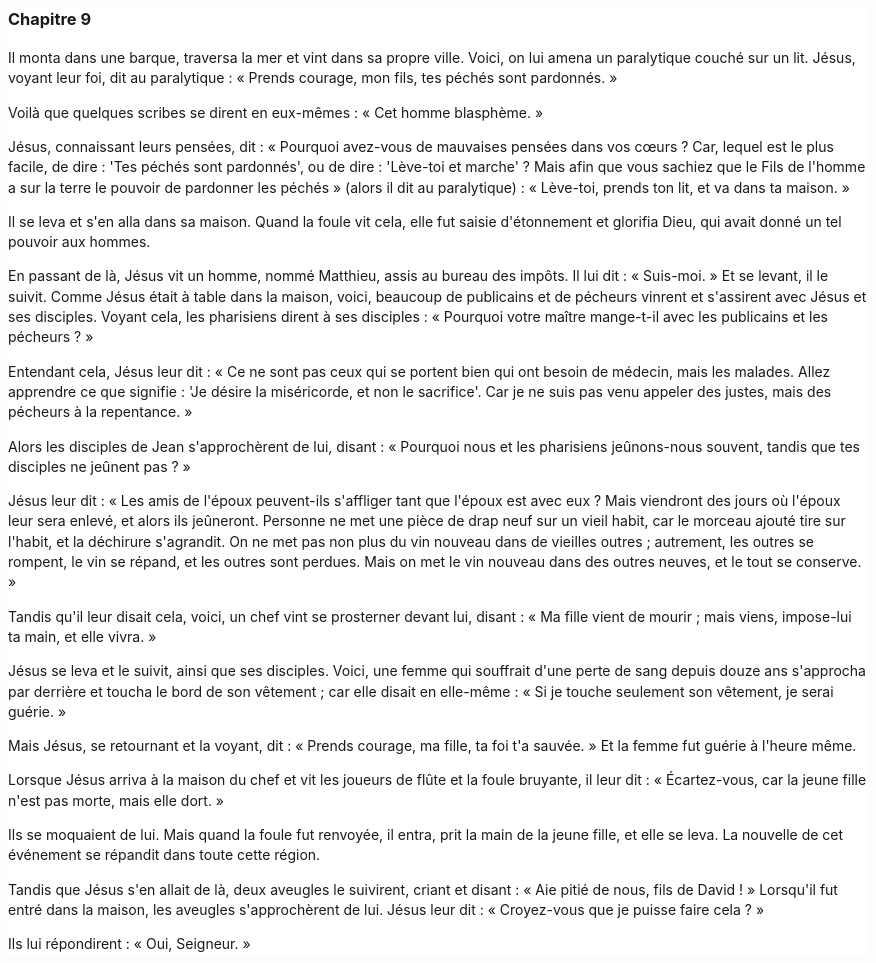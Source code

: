 ### Chapitre 9

Il monta dans une barque, traversa la mer et vint dans sa propre ville. Voici, on lui amena un paralytique couché sur un lit. Jésus, voyant leur foi, dit au paralytique : « Prends courage, mon fils, tes péchés sont pardonnés. »

Voilà que quelques scribes se dirent en eux-mêmes : « Cet homme blasphème. »

Jésus, connaissant leurs pensées, dit : « Pourquoi avez-vous de mauvaises pensées dans vos cœurs ? Car, lequel est le plus facile, de dire : 'Tes péchés sont pardonnés', ou de dire : 'Lève-toi et marche' ? Mais afin que vous sachiez que le Fils de l'homme a sur la terre le pouvoir de pardonner les péchés » (alors il dit au paralytique) : « Lève-toi, prends ton lit, et va dans ta maison. »

Il se leva et s'en alla dans sa maison. Quand la foule vit cela, elle fut saisie d'étonnement et glorifia Dieu, qui avait donné un tel pouvoir aux hommes.

En passant de là, Jésus vit un homme, nommé Matthieu, assis au bureau des impôts. Il lui dit : « Suis-moi. » Et se levant, il le suivit. Comme Jésus était à table dans la maison, voici, beaucoup de publicains et de pécheurs vinrent et s'assirent avec Jésus et ses disciples. Voyant cela, les pharisiens dirent à ses disciples : « Pourquoi votre maître mange-t-il avec les publicains et les pécheurs ? »

Entendant cela, Jésus leur dit : « Ce ne sont pas ceux qui se portent bien qui ont besoin de médecin, mais les malades. Allez apprendre ce que signifie : 'Je désire la miséricorde, et non le sacrifice'. Car je ne suis pas venu appeler des justes, mais des pécheurs à la repentance. »

Alors les disciples de Jean s'approchèrent de lui, disant : « Pourquoi nous et les pharisiens jeûnons-nous souvent, tandis que tes disciples ne jeûnent pas ? »

Jésus leur dit : « Les amis de l'époux peuvent-ils s'affliger tant que l'époux est avec eux ? Mais viendront des jours où l'époux leur sera enlevé, et alors ils jeûneront. Personne ne met une pièce de drap neuf sur un vieil habit, car le morceau ajouté tire sur l'habit, et la déchirure s'agrandit. On ne met pas non plus du vin nouveau dans de vieilles outres ; autrement, les outres se rompent, le vin se répand, et les outres sont perdues. Mais on met le vin nouveau dans des outres neuves, et le tout se conserve. »

Tandis qu'il leur disait cela, voici, un chef vint se prosterner devant lui, disant : « Ma fille vient de mourir ; mais viens, impose-lui ta main, et elle vivra. »

Jésus se leva et le suivit, ainsi que ses disciples. Voici, une femme qui souffrait d'une perte de sang depuis douze ans s'approcha par derrière et toucha le bord de son vêtement ; car elle disait en elle-même : « Si je touche seulement son vêtement, je serai guérie. »

Mais Jésus, se retournant et la voyant, dit : « Prends courage, ma fille, ta foi t'a sauvée. » Et la femme fut guérie à l'heure même.

Lorsque Jésus arriva à la maison du chef et vit les joueurs de flûte et la foule bruyante, il leur dit : « Écartez-vous, car la jeune fille n'est pas morte, mais elle dort. »

Ils se moquaient de lui. Mais quand la foule fut renvoyée, il entra, prit la main de la jeune fille, et elle se leva. La nouvelle de cet événement se répandit dans toute cette région.

Tandis que Jésus s'en allait de là, deux aveugles le suivirent, criant et disant : « Aie pitié de nous, fils de David ! » Lorsqu'il fut entré dans la maison, les aveugles s'approchèrent de lui. Jésus leur dit : « Croyez-vous que je puisse faire cela ? »

Ils lui répondirent : « Oui, Seigneur. »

===

◆ What the task asks:
Set down the records above exactly as written, beginning with the first line and ending with the line that contains "Voilà que quelques", and do not include pictures.

◆ Response to the task:
Source code

: ### Chapitre 9

Il monta dans une barque, traversa la mer et vint dans sa propre ville. Voici, on lui amena un paralytique couché sur un lit. Jésus, voyant leur foi, dit au paralytique : « Prends courage, mon fils, tes péchés sont pardonnés. »

Voilà que quelques scribes se dirent en eux-mêmes : « Cet homme blasphème. »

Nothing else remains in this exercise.